L’efficacité ukrainienne repose également sur une utilisation optimale des ressources limitées. Alors que la Russie peut se permettre de gaspiller des munitions et des équipements, l’Ukraine doit compter chaque obus, chaque drone, chaque vie. Cette contrainte a forcé les militaires ukrainiens à développer une approche innovante de la guerre, intégrant massivement les technologies de pointe comme les drones de reconnaissance et d’attaque, les systèmes de guerre électronique avancés et les communications cryptées. Les rapports de terrain indiquent que les forces ukrainiennes ont réussi à frapper deux concentrations de troupes et d’équipements russes, un système d’artillerie et deux postes de commandement russes au cours de la même journée, démontrant une capacité à frapper précisément les points névralgiques de l’appareil militaire ennemi.

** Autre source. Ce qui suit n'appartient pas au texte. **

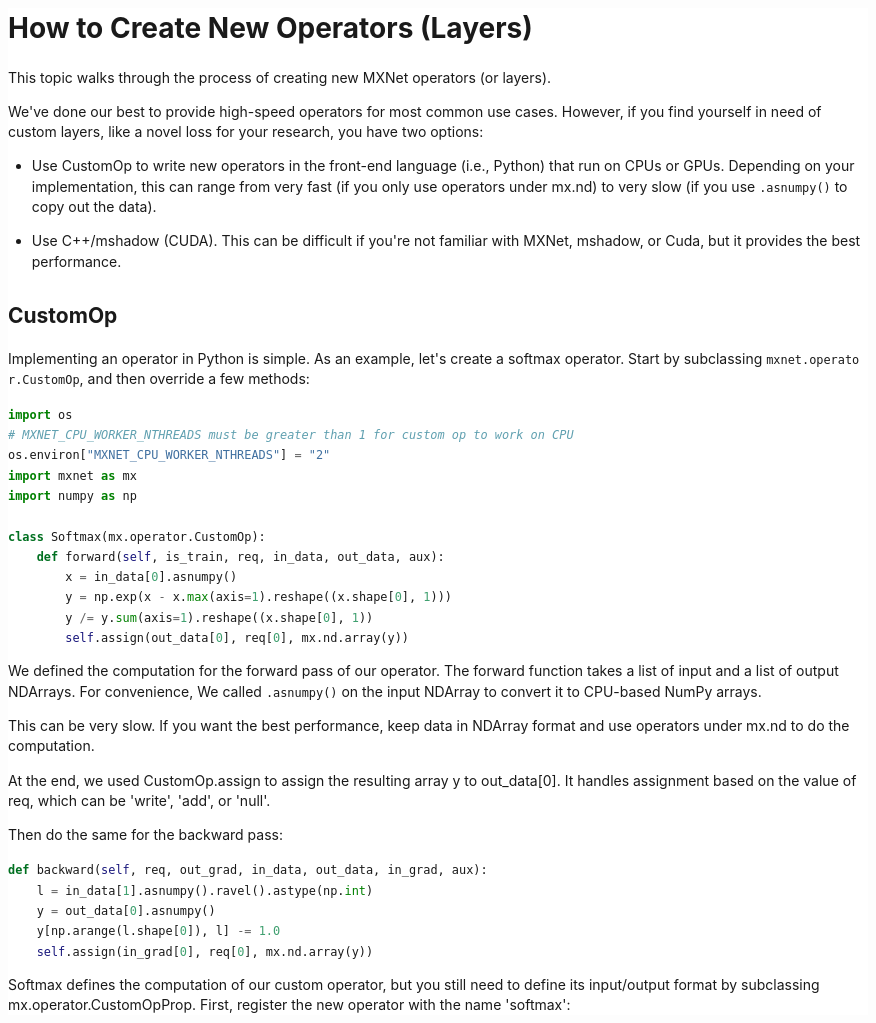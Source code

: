 # How to Create New Operators (Layers)

This topic walks through the process of creating new MXNet operators (or layers).

We've done our best to provide high-speed operators for most common use cases. However, if you find yourself in need of custom layers, like a novel loss for your research, you have two options:

* Use CustomOp to write new operators in the front-end language (i.e., Python) that run on CPUs or GPUs. Depending on your implementation, this can range from very fast (if you only use operators under mx.nd) to very slow (if you use `.asnumpy()` to copy out the data).

* Use C++/mshadow (CUDA). This can be difficult if you're not familiar with MXNet, mshadow, or Cuda, but it provides the best performance.

## CustomOp
Implementing an operator in Python is simple. As an example, let's create a softmax operator. Start by subclassing `mxnet.operator.CustomOp`, and then override a few methods:

```python
import os
# MXNET_CPU_WORKER_NTHREADS must be greater than 1 for custom op to work on CPU
os.environ["MXNET_CPU_WORKER_NTHREADS"] = "2"
import mxnet as mx
import numpy as np

class Softmax(mx.operator.CustomOp):
    def forward(self, is_train, req, in_data, out_data, aux):
        x = in_data[0].asnumpy()
        y = np.exp(x - x.max(axis=1).reshape((x.shape[0], 1)))
        y /= y.sum(axis=1).reshape((x.shape[0], 1))
        self.assign(out_data[0], req[0], mx.nd.array(y))
```

We defined the computation for the forward pass of our operator. The forward function takes a list of input and a list of output NDArrays. For convenience, We called `.asnumpy()` on the input NDArray to convert it to CPU-based NumPy arrays.

This can be very slow. If you want the best performance, keep data in NDArray format and use operators under mx.nd to do the computation.

At the end, we used CustomOp.assign to assign the resulting array y to out_data[0]. It handles assignment based on the value of req, which can be 'write', 'add', or 'null'.

Then do the same for the backward pass:

```python
def backward(self, req, out_grad, in_data, out_data, in_grad, aux):
    l = in_data[1].asnumpy().ravel().astype(np.int)
    y = out_data[0].asnumpy()
    y[np.arange(l.shape[0]), l] -= 1.0
    self.assign(in_grad[0], req[0], mx.nd.array(y))
```

Softmax defines the computation of our custom operator, but you still need to define its input/output format by subclassing mx.operator.CustomOpProp.
First, register the new operator with the name 'softmax':
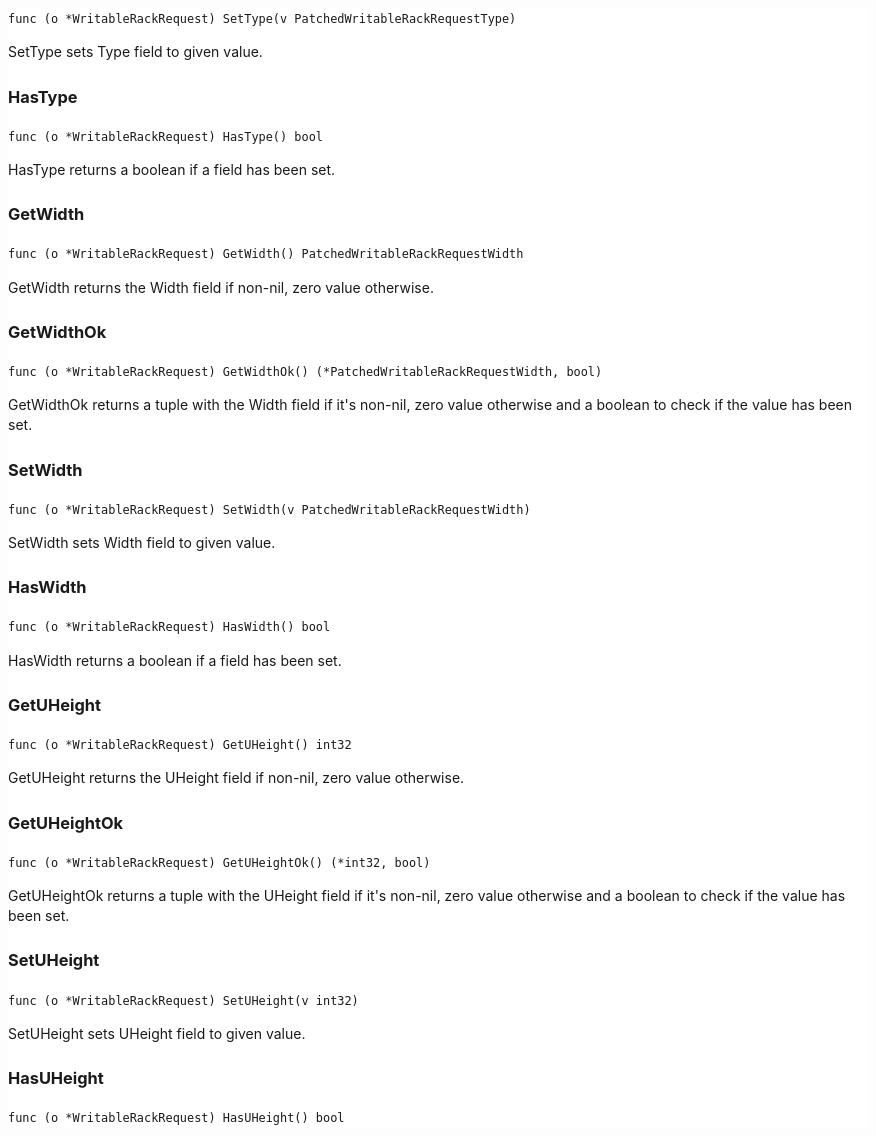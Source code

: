 `func (o *WritableRackRequest) SetType(v PatchedWritableRackRequestType)`

SetType sets Type field to given value.

### HasType

`func (o *WritableRackRequest) HasType() bool`

HasType returns a boolean if a field has been set.

### GetWidth

`func (o *WritableRackRequest) GetWidth() PatchedWritableRackRequestWidth`

GetWidth returns the Width field if non-nil, zero value otherwise.

### GetWidthOk

`func (o *WritableRackRequest) GetWidthOk() (*PatchedWritableRackRequestWidth, bool)`

GetWidthOk returns a tuple with the Width field if it's non-nil, zero value otherwise
and a boolean to check if the value has been set.

### SetWidth

`func (o *WritableRackRequest) SetWidth(v PatchedWritableRackRequestWidth)`

SetWidth sets Width field to given value.

### HasWidth

`func (o *WritableRackRequest) HasWidth() bool`

HasWidth returns a boolean if a field has been set.

### GetUHeight

`func (o *WritableRackRequest) GetUHeight() int32`

GetUHeight returns the UHeight field if non-nil, zero value otherwise.

### GetUHeightOk

`func (o *WritableRackRequest) GetUHeightOk() (*int32, bool)`

GetUHeightOk returns a tuple with the UHeight field if it's non-nil, zero value otherwise
and a boolean to check if the value has been set.

### SetUHeight

`func (o *WritableRackRequest) SetUHeight(v int32)`

SetUHeight sets UHeight field to given value.

### HasUHeight

`func (o *WritableRackRequest) HasUHeight() bool`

Je suis profondément admiratif face à cette capacité d’adaptation ukrainienne. Alors que la Russie lance des vagues humaines comme au temps de la Première Guerre mondiale, l’Ukraine invente les guerres de demain. C’est le choc entre deux mondes : d’un côté une mentalité du XIXe siècle obsédée par la masse et le sacrifice, de l’autre une approche du XXIe siècle qui mise sur la technologie, la précision et l’intelligence. Et ce qui me touche le plus, c’est que derrière cette efficacité militaire, il y a des gens ordinaires qui se sont transformés en soldats extraordinaires. Des professeurs, des agriculteurs, des informaticiens qui ont tout quitté pour défendre leur pays. Cette transformation d’une société civile en force de combat me donne foi en l’humanité, même dans les moments les plus sombres.

Sources

Sources primaires

Ukrinform, « War update: Ukrainian forces repel 40 assaults on Pokrovsk axis over past day », 16 décembre 2025. Rapport de l’état-major des forces armées ukrainiennes, Facebook, situation au 8h00 le 16 décembre 2025.

Sources secondaires

Yahoo News/Iryna Balachuk, « Pokrovsk front sees 40 combat clashes out of 151 over past day – Ukraine’s General Staff », 16 décembre 2025. Institute for the Study of War, « Russian Offensive Campaign Assessment », décembre 2024-décembre 2025. Rapports humanitaires des Nations Unies sur la situation en Ukraine, 2025.

Ce contenu a été créé avec l'aide de l'IA.